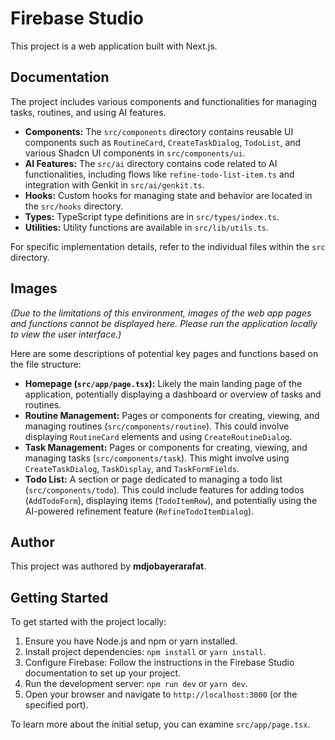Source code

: # Firebase Studio

This project is a web application built with Next.js.

## Documentation

The project includes various components and functionalities for managing tasks, routines, and using AI features.

*   **Components:** The `src/components` directory contains reusable UI components such as `RoutineCard`, `CreateTaskDialog`, `TodoList`, and various Shadcn UI components in `src/components/ui`.
*   **AI Features:** The `src/ai` directory contains code related to AI functionalities, including flows like `refine-todo-list-item.ts` and integration with Genkit in `src/ai/genkit.ts`.
*   **Hooks:** Custom hooks for managing state and behavior are located in the `src/hooks` directory.
*   **Types:** TypeScript type definitions are in `src/types/index.ts`.
*   **Utilities:** Utility functions are available in `src/lib/utils.ts`.

For specific implementation details, refer to the individual files within the `src` directory.

## Images

*(Due to the limitations of this environment, images of the web app pages and functions cannot be displayed here. Please run the application locally to view the user interface.)*

Here are some descriptions of potential key pages and functions based on the file structure:

*   **Homepage (`src/app/page.tsx`):** Likely the main landing page of the application, potentially displaying a dashboard or overview of tasks and routines.
*   **Routine Management:** Pages or components for creating, viewing, and managing routines (`src/components/routine`). This could involve displaying `RoutineCard` elements and using `CreateRoutineDialog`.
*   **Task Management:** Pages or components for creating, viewing, and managing tasks (`src/components/task`). This might involve using `CreateTaskDialog`, `TaskDisplay`, and `TaskFormFields`.
*   **Todo List:** A section or page dedicated to managing a todo list (`src/components/todo`). This could include features for adding todos (`AddTodoForm`), displaying items (`TodoItemRow`), and potentially using the AI-powered refinement feature (`RefineTodoItemDialog`).

## Author

This project was authored by **mdjobayerarafat**.

## Getting Started

To get started with the project locally:

1.  Ensure you have Node.js and npm or yarn installed.
2.  Install project dependencies: `npm install` or `yarn install`.
3.  Configure Firebase: Follow the instructions in the Firebase Studio documentation to set up your project.
4.  Run the development server: `npm run dev` or `yarn dev`.
5.  Open your browser and navigate to `http://localhost:3000` (or the specified port).

To learn more about the initial setup, you can examine `src/app/page.tsx`.

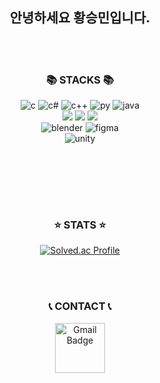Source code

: <br/><br>

<div align="center">  

## 안녕하세요 황승민입니다.

<br/><br>

### 📚 STACKS 📚

![c](https://img.shields.io/badge/C-00599C?style=for-the-badge&logo=c&logoColor=white)
![c#](https://img.shields.io/badge/C%23-239120?style=for-the-badge&logo=c-sharp&logoColor=white)
![c++](https://img.shields.io/badge/C%2B%2B-00599C?style=for-the-badge&logo=c%2B%2B&logoColor=white)
![py](https://img.shields.io/badge/Python-3776AB?style=for-the-badge&logo=python&logoColor=white)
![java](https://img.shields.io/badge/Java-007396?style=for-the-badge&logo=java&logoColor=white)
<br>
<img src="https://img.shields.io/badge/HTML5-E34F26?style=for-the-badge&logo=HTML5&logoColor=white">
<img src="https://img.shields.io/badge/CSS3-1572B6?style=for-the-badge&logo=CSS3&logoColor=white">
<img src="https://img.shields.io/badge/JavaScript-F7DF1E?style=for-the-badge&logo=JavaScript&logoColor=white">
<br>
![blender](https://img.shields.io/badge/blender-%23F5792A.svg?style=for-the-badge&logo=blender&logoColor=white)
![figma](https://img.shields.io/badge/Figma-F24E1E?style=for-the-badge&logo=figma&logoColor=white)
<br>
![unity](https://img.shields.io/badge/Unity-100000?style=for-the-badge&logo=unity&logoColor=white)

</br>
</br>

<br/><br>
### ⭐️ STATS ⭐️
[![Solved.ac Profile](http://mazassumnida.wtf/api/generate_badge?boj=hwangsm2386)](https://solved.ac/hwangsm2386)

<br/><br>
### 📞 CONTACT 📞
<a href="mailto:whang31658718@gmail.com">
  <img src="https://img.shields.io/badge/Gmail-d14836?style=flat-square&logo=Gmail&logoColor=white&link=mailto:kris1129@dgu.ac.kr" alt="Gmail Badge" style="width:60pt;">
</a>
</div>

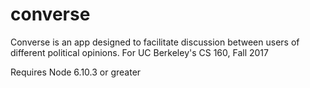 # converse
Converse is an app designed to facilitate discussion between users of different political opinions. For UC Berkeley's CS 160, Fall 2017

Requires Node 6.10.3 or greater
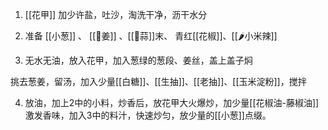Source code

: 1. [[花甲]] 加少许盐，吐沙，淘洗干净，沥干水分
2. 准备  [[小葱]] 、 [[🫚姜]] 、[[🧄蒜]]末、 青红[[花椒]]、[[🌶小米辣]]

3.  无水无油，放入花甲，加入葱绿的葱段、姜丝，盖上盖子焖




挑去葱姜，留汤，加入少量[[白糖]]、[[生抽]]、[[老抽]]、[[玉米淀粉]]，搅拌

4. 放油，加上2中的小料，炒香后，放花甲大火爆炒，加少量[[花椒油-藤椒油]] 激发香味，加入3中的料汁，快速炒匀，放少量的[[小葱]]点缀。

• DESCRIPTION OF THE TASK: Give back the data exactly. Skip any images.

• RESULT BELOW:
Source code

: # Firebase Studio

This project is a web application built with Next.js.

## Documentation

The project includes various components and functionalities for managing tasks, routines, and using AI features.

*   **Components:** The `src/components` directory contains reusable UI components such as `RoutineCard`, `CreateTaskDialog`, `TodoList`, and various Shadcn UI components in `src/components/ui`.
*   **AI Features:** The `src/ai` directory contains code related to AI functionalities, including flows like `refine-todo-list-item.ts` and integration with Genkit in `src/ai/genkit.ts`.
*   **Hooks:** Custom hooks for managing state and behavior are located in the `src/hooks` directory.
*   **Types:** TypeScript type definitions are in `src/types/index.ts`.
*   **Utilities:** Utility functions are available in `src/lib/utils.ts`.

For specific implementation details, refer to the individual files within the `src` directory.

## Images

*(Due to the limitations of this environment, images of the web app pages and functions cannot be displayed here. Please run the application locally to view the user interface.)*

Here are some descriptions of potential key pages and functions based on the file structure:

*   **Homepage (`src/app/page.tsx`):** Likely the main landing page of the application, potentially displaying a dashboard or overview of tasks and routines.
*   **Routine Management:** Pages or components for creating, viewing, and managing routines (`src/components/routine`). This could involve displaying `RoutineCard` elements and using `CreateRoutineDialog`.
*   **Task Management:** Pages or components for creating, viewing, and managing tasks (`src/components/task`). This might involve using `CreateTaskDialog`, `TaskDisplay`, and `TaskFormFields`.
*   **Todo List:** A section or page dedicated to managing a todo list (`src/components/todo`). This could include features for adding todos (`AddTodoForm`), displaying items (`TodoItemRow`), and potentially using the AI-powered refinement feature (`RefineTodoItemDialog`).

## Author

This project was authored by **mdjobayerarafat**.

## Getting Started

To get started with the project locally:

1.  Ensure you have Node.js and npm or yarn installed.
2.  Install project dependencies: `npm install` or `yarn install`.
3.  Configure Firebase: Follow the instructions in the Firebase Studio documentation to set up your project.
4.  Run the development server: `npm run dev` or `yarn dev`.
5.  Open your browser and navigate to `http://localhost:3000` (or the specified port).

To learn more about the initial setup, you can examine `src/app/page.tsx`.

Source code

: <br/><br>

<div align="center">  

## 안녕하세요 황승민입니다.

<br/><br>

### 📚 STACKS 📚

![c](https://img.shields.io/badge/C-00599C?style=for-the-badge&logo=c&logoColor=white)
![c#](https://img.shields.io/badge/C%23-239120?style=for-the-badge&logo=c-sharp&logoColor=white)
![c++](https://img.shields.io/badge/C%2B%2B-00599C?style=for-the-badge&logo=c%2B%2B&logoColor=white)
![py](https://img.shields.io/badge/Python-3776AB?style=for-the-badge&logo=python&logoColor=white)
![java](https://img.shields.io/badge/Java-007396?style=for-the-badge&logo=java&logoColor=white)
<br>
<img src="https://img.shields.io/badge/HTML5-E34F26?style=for-the-badge&logo=HTML5&logoColor=white">
<img src="https://img.shields.io/badge/CSS3-1572B6?style=for-the-badge&logo=CSS3&logoColor=white">
<img src="https://img.shields.io/badge/JavaScript-F7DF1E?style=for-the-badge&logo=JavaScript&logoColor=white">
<br>
![blender](https://img.shields.io/badge/blender-%23F5792A.svg?style=for-the-badge&logo=blender&logoColor=white)
![figma](https://img.shields.io/badge/Figma-F24E1E?style=for-the-badge&logo=figma&logoColor=white)
<br>
![unity](https://img.shields.io/badge/Unity-100000?style=for-the-badge&logo=unity&logoColor=white)

</br>
</br>

<br/><br>
### ⭐️ STATS ⭐️
[![Solved.ac Profile](http://mazassumnida.wtf/api/generate_badge?boj=hwangsm2386)](https://solved.ac/hwangsm2386)

<br/><br>
### 📞 CONTACT 📞
<a href="mailto:whang31658718@gmail.com">
  <img src="https://img.shields.io/badge/Gmail-d14836?style=flat-square&logo=Gmail&logoColor=white&link=mailto:kris1129@dgu.ac.kr" alt="Gmail Badge" style="width:60pt;">
</a>
</div>

 # converse
Converse is an app designed to facilitate discussion between users of different political opinions. For UC Berkeley's CS 160, Fall 2017

Requires Node 6.10.3 or greater
Source code

: 1. [[花甲]] 加少许盐，吐沙，淘洗干净，沥干水分
2. 准备  [[小葱]] 、 [[🫚姜]] 、[[🧄蒜]]末、 青红[[花椒]]、[[🌶小米辣]]

3.  无水无油，放入花甲，加入葱绿的葱段、姜丝，盖上盖子焖




挑去葱姜，留汤，加入少量[[白糖]]、[[生抽]]、[[老抽]]、[[玉米淀粉]]，搅拌

4. 放油，加上2中的小料，炒香后，放花甲大火爆炒，加少量[[花椒油-藤椒油]] 激发香味，加入3中的料汁，快速炒匀，放少量的[[小葱]]点缀。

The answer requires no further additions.